17 September, 2010

Ich bin...ein New Yorker?

I spent much of the last year trying to resist New York's charms. The City (as those of us who are unlucky enough to live tantalizingly close to New York, but not close enough to visit regularly, are doomed to call it) intrigues, fascinates, seduces, despite one's most valid and persistent reasons to hate it.

My decision to move to The City was made on such a whim that it took me a long time to realize that it takes a certain type to sign up to live in Manhattan. 90% of the Midwestern friends and family members who came to visit me in New York (and they were numerous) took one good look at the city and said, "It's nice to visit, but I could never live here." And so they don't try to. In my humble opinion, an attempt to live in New York can lead to one of only two outcomes: either you hate it so much that you leave soon after your arrival, or you're hooked. You may not know you're hooked, you may not really want to be hooked - but once New York has gotten under your skin, there is absolutely nothing you can do to change it.

For the last month, I feel like I have done very little besides pine for New York. Believe me, this mindset came as much to my surprise as it did to my housemates' annoyance - there are, after all, few things more insufferable than a sulky New Yorker.

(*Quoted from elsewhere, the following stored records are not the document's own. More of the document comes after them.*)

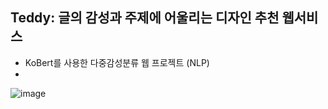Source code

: ## Teddy: 글의 감성과 주제에 어울리는 디자인 추천 웹서비스
- KoBert를 사용한 다중감성분류 웹 프로젝트 (NLP)
- 
![image](https://user-images.githubusercontent.com/58249219/147543841-603b905f-9ec9-489a-940d-784a63dbd989.png)
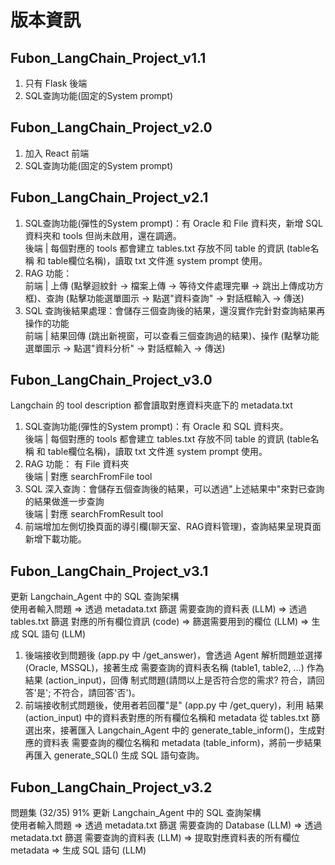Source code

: # 版本資訊
## Fubon_LangChain_Project_v1.1 
1. 只有 Flask 後端
2. SQL查詢功能(固定的System prompt)
## Fubon_LangChain_Project_v2.0
1. 加入 React 前端
2. SQL查詢功能(固定的System prompt)
## Fubon_LangChain_Project_v2.1 
1. SQL查詢功能(彈性的System prompt)：有 Oracle 和 File 資料夾，新增 SQL 資料夾和 tools 但尚未啟用，還在調適。<br>
   後端 | 每個對應的 tools 都會建立 tables.txt 存放不同 table 的資訊 (table名稱 和 table欄位名稱)，讀取 txt 文件進 system prompt 使用。<br>
2. RAG 功能：<br>
   前端 | 上傳 (點擊迴紋針 -> 檔案上傳 -> 等待文件處理完畢 -> 跳出上傳成功方框)、查詢 (點擊功能選單圖示 -> 點選"資料查詢" -> 對話框輸入 -> 傳送)<br>
3. SQL 查詢後結果處理：會儲存三個查詢後的結果，還沒實作完針對查詢結果再操作的功能<br>
   前端 | 結果回傳 (跳出新視窗，可以查看三個查詢過的結果)、操作 (點擊功能選單圖示 -> 點選"資料分析" -> 對話框輸入 -> 傳送)<br>

## Fubon_LangChain_Project_v3.0 
Langchain 的 tool description 都會讀取對應資料夾底下的 metadata.txt
1. SQL查詢功能(彈性的System prompt)：有 Oracle 和 SQL 資料夾。<br>
   後端 | 每個對應的 tools 都會建立 tables.txt 存放不同 table 的資訊 (table名稱 和 table欄位名稱)，讀取 txt 文件進 system prompt 使用。<br>
2. RAG 功能： 有 File 資料夾<br>
   後端 | 對應 searchFromFile tool
3. SQL 深入查詢：會儲存五個查詢後的結果，可以透過"上述結果中"來對已查詢的結果做進一步查詢<br>
   後端 | 對應 searchFromResult tool
4. 前端增加左側切換頁面的導引欄(聊天室、RAG資料管理)，查詢結果呈現頁面新增下載功能。

## Fubon_LangChain_Project_v3.1
更新 Langchain_Agent 中的 SQL 查詢架構 <br>
使用者輸入問題 => 透過 metadata.txt 篩選 需要查詢的資料表 (LLM) => 透過 tables.txt 篩選 對應的所有欄位資訊 (code) => 篩選需要用到的欄位 (LLM) => 生成 SQL 語句 (LLM)<br>
1. 後端接收到問題後 (app.py 中 /get_answer)，會透過 Agent 解析問題並選擇 (Oracle, MSSQL)，接著生成 需要查詢的資料表名稱 (table1, table2, ...) 作為結果 (action_input)，回傳 制式問題(請問以上是否符合您的需求? 符合，請回答'是'; 不符合，請回答'否')。
2. 前端接收制式問題後，使用者若回覆"是" (app.py 中 /get_query)，利用 結果 (action_input) 中的資料表對應的所有欄位名稱和 metadata 從 tables.txt 篩選出來，接著匯入 Langchain_Agent 中的 generate_table_inform()，生成對應的資料表 需要查詢的欄位名稱和 metadata (table_inform)，將前一步結果再匯入 generate_SQL() 生成 SQL 語句查詢。

## Fubon_LangChain_Project_v3.2
問題集 (32/35) 91%
更新 Langchain_Agent 中的 SQL 查詢架構 <br>
使用者輸入問題 => 透過 metadata.txt 篩選 需要查詢的 Database (LLM) => 透過 metadata.txt 篩選 需要查詢的資料表 (LLM) => 提取對應資料表的所有欄位 metadata => 生成 SQL 語句 (LLM)<br>
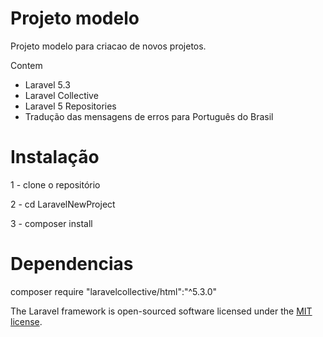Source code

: # Projeto modelo

Projeto modelo para criacao de novos projetos.

Contem
- Laravel 5.3
- Laravel Collective
- Laravel 5 Repositories
- Tradução das mensagens de erros para Português do Brasil

# Instalação

1 - clone o repositório

2 - cd LaravelNewProject

3 - composer install

# Dependencias

composer require "laravelcollective/html":"^5.3.0"


The Laravel framework is open-sourced software licensed under the [MIT license](http://opensource.org/licenses/MIT).
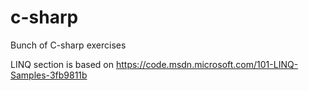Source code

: # c-sharp
Bunch of C-sharp exercises

LINQ section is based on https://code.msdn.microsoft.com/101-LINQ-Samples-3fb9811b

...wait...did I just call myself a New Yorker? In many ways, I'm decidedly not - living in Manhattan for one year hardly qualifies as an ontological identity shift. Native New Yorkers would certainly never mistake me for one of their own. Besides, I'm a proud Sconnie, and will be til the day I die! But somehow, without my being aware of it, I made it to the point where my non-New Yorker friends tell me I've become a New Yorker. And that's more than a little disconcerting.

I think it took leaving the city to make me realize how badly I want to go back. The good news is that, after I finish this internship in New Haven, I can! And I probably will. If for no other reason that I'm nowhere close to done analyzing the microsociological dynamics of the subway system (you don't think I'm serious? I miss the subway so much that a compassionate New Yorker friend of mine took pity on me and mailed me a subway map to sustain me through this year-long public transportation fast.). I'm glad I'm here for the year. I'm glad I have this opportunity to experience a different kind of East Coast life (and I promise to blog about it one of these days - it's definitely not boring!). But I don't want to be a New Havenite. I don't want to be a Nutmegger. To my very great surprise, I want to be a New Yorker. At least enough to try living there again for another few years. By that time I should have the interpersonal subway dynamics figured out, right?